新たな窓が発生し、75日移動平均線を突破
前回のコラムでは、短期の移動平均線が中期の移動平均線を上回るゴールデンクロスが発生しているものの、25日移動平均線が上向きに変化するまで底入れしたとは言えない状況だと解説しました。
しかし、上の図表を見ると25日移動平均線だけでなく、3月23日には新たな窓をあけて75日移動平均線も一気に上回った後、さらに上昇が続いて下向きの200日移動平均線に接近しているのが分かります。
ただ、3月25日は200日移動平均線を上回って取引が始まったものの、終値では押し返されており、今後は終値で200日移動平均線を上回って維持することができるのかが注目されます。
そのような中、今回新たに発生した窓はどの種類の窓になるのでしょうか。「この窓の種類が何か」を考えることが、今後の値動きを予測するヒントになるのではないかと思われます。
私は今回新たに発生した窓は、コモンギャップ(=普通の窓)ではないかと考えています。理由は、過去の値幅の範囲内にあるからです。
そのため、上昇が止まって反落し始めると、これまで発生した4つの窓を埋める水準まで株価が反落してしまうことが考えられます。したがって、ここからの値動きにはこれまで以上に注意が必要と思われます。
200日移動平均線と上値の抵抗線を突破して維持できるか
では、どのようなチャートの形になれば窓埋めは回避されるのでしょうか。そこで重要な分岐点になると考えられるのが、200日移動平均線を上回って維持できるかです。
仮に200日移動平均線上を回復して維持するようですと、ここでも短期の移動平均線が長期の移動平均線を上回るゴールデンクロスが発生すると同時に、200日移動平均線が下向きから上向きに変化することが考えられ、株価のサポートに変わることが期待されます。
こうなりますと、株価は本格的な上昇トレンド入りを示唆することになると考えられます。その反面、200日移動平均線上を回復しても維持できなかったり、回復できずに反落して5日移動平均線を下回ったりするようですと、200日移動平均線上を回復することが難しくなると同時に、窓を埋める可能性が高まると考えられるのです。
また、今回は200日移動平均線に加え、もう1つ越えなければならない重要な壁があります。それは、2021年9月14日の終値と2022年1月4日の終値を結んで延長したトレンドラインです。
過去の値動きを見ますと、この下向きのトレンドラインで株価が押し返されています。

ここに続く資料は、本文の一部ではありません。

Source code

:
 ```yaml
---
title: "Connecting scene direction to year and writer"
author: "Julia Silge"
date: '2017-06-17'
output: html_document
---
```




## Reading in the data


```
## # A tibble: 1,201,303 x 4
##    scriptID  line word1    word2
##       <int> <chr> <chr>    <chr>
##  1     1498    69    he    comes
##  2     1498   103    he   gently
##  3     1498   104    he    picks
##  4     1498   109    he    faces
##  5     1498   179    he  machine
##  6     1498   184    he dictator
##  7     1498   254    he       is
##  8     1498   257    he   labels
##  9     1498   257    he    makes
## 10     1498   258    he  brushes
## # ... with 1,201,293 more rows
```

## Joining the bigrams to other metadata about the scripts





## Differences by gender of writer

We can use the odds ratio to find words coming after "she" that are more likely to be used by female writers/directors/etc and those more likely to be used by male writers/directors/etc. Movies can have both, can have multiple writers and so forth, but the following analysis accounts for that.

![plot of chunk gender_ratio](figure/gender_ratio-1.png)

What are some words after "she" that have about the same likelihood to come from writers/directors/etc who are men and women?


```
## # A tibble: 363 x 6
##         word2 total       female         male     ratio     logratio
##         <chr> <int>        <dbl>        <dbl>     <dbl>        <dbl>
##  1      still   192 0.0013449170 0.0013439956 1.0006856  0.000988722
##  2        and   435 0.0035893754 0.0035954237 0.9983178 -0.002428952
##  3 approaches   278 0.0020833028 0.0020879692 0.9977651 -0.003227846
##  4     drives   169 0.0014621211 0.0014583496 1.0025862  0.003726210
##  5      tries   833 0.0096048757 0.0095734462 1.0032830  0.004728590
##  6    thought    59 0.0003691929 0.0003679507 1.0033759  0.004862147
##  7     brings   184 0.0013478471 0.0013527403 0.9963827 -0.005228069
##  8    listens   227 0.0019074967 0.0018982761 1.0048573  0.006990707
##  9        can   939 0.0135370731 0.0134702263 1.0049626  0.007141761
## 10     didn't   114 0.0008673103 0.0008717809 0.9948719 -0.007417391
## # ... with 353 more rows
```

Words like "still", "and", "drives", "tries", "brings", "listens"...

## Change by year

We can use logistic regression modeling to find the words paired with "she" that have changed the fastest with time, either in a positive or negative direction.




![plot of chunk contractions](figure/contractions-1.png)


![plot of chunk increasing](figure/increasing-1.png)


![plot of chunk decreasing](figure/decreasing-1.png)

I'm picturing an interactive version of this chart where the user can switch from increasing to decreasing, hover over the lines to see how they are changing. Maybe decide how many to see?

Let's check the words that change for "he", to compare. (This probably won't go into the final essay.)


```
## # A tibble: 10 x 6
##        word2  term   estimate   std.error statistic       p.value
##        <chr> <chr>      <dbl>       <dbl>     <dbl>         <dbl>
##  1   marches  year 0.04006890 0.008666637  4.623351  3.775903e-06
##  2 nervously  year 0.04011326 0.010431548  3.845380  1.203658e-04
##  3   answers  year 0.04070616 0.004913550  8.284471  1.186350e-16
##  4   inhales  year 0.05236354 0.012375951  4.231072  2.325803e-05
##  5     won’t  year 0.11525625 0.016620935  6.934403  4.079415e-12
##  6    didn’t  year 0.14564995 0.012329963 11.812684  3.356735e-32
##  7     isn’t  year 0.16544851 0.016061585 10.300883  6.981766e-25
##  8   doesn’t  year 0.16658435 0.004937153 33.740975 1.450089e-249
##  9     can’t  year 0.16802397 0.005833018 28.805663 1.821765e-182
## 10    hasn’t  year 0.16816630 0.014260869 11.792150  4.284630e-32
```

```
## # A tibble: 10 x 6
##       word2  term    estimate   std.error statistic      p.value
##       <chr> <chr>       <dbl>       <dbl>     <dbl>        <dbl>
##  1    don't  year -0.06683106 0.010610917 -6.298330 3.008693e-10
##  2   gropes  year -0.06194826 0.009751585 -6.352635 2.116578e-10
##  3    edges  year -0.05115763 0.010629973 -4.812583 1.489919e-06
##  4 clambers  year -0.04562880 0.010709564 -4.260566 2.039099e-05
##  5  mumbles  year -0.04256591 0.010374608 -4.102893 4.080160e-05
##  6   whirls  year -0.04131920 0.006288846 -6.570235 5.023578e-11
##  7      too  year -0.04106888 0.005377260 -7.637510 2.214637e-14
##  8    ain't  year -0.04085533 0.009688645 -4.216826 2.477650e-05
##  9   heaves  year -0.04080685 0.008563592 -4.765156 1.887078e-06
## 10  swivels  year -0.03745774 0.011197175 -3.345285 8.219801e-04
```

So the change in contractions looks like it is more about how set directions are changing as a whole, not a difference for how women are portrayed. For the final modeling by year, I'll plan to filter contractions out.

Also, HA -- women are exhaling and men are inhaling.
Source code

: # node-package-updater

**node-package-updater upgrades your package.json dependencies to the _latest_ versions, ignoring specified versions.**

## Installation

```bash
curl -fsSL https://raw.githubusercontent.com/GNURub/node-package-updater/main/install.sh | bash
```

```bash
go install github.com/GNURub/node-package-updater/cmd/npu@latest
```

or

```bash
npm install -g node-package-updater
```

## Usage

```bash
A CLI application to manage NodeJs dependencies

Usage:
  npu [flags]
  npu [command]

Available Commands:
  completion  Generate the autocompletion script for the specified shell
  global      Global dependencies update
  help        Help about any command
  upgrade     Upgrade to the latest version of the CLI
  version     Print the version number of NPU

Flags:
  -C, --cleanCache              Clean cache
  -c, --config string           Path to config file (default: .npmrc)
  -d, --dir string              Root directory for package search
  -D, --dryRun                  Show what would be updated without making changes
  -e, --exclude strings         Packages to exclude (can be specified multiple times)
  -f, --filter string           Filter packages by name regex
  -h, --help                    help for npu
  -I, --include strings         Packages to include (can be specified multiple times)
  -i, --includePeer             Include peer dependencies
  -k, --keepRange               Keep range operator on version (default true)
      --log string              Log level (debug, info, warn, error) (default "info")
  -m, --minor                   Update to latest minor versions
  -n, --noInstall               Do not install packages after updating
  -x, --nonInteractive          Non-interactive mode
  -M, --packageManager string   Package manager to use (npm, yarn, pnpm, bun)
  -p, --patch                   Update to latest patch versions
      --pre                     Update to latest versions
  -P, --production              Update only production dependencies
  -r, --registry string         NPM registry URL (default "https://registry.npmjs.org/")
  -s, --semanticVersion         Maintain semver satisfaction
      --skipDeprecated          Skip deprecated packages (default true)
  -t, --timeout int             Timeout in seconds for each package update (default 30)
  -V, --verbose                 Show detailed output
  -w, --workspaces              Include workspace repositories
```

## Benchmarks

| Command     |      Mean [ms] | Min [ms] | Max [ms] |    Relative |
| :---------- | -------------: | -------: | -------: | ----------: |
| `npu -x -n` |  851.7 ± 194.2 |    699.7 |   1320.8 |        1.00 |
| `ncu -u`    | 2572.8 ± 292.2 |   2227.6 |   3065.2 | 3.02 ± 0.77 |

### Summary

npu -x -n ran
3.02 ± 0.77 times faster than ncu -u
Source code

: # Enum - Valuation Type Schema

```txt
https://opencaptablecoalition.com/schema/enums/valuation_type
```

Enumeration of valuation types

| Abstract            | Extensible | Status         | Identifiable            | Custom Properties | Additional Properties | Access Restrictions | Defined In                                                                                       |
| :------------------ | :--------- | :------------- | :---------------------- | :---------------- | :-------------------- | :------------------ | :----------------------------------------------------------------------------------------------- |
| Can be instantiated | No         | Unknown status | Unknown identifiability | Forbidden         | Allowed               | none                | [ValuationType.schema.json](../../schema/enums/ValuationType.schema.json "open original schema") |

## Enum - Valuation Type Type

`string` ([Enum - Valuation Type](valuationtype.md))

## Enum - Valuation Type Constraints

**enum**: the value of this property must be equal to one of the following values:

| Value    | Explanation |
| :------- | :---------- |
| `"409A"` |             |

そのため、今回もこの下向きのトレンドラインが上値の抵抗線(=レジスタンスライン)となって株価を押し返す可能性があり、買いポジションを持っている投資家は反落に警戒が必要なタイミングと考えられるのです。
3月29日の夜、ウクライナとロシアの停戦交渉に対する進展期待が高まっていると伝わりました。そのことが、果たして200日移動平均線と上値の抵抗線の2つの壁を越えるきっかけになるのか、今週はこれまで以上に重要な局面に差し掛かっていると言えそうです。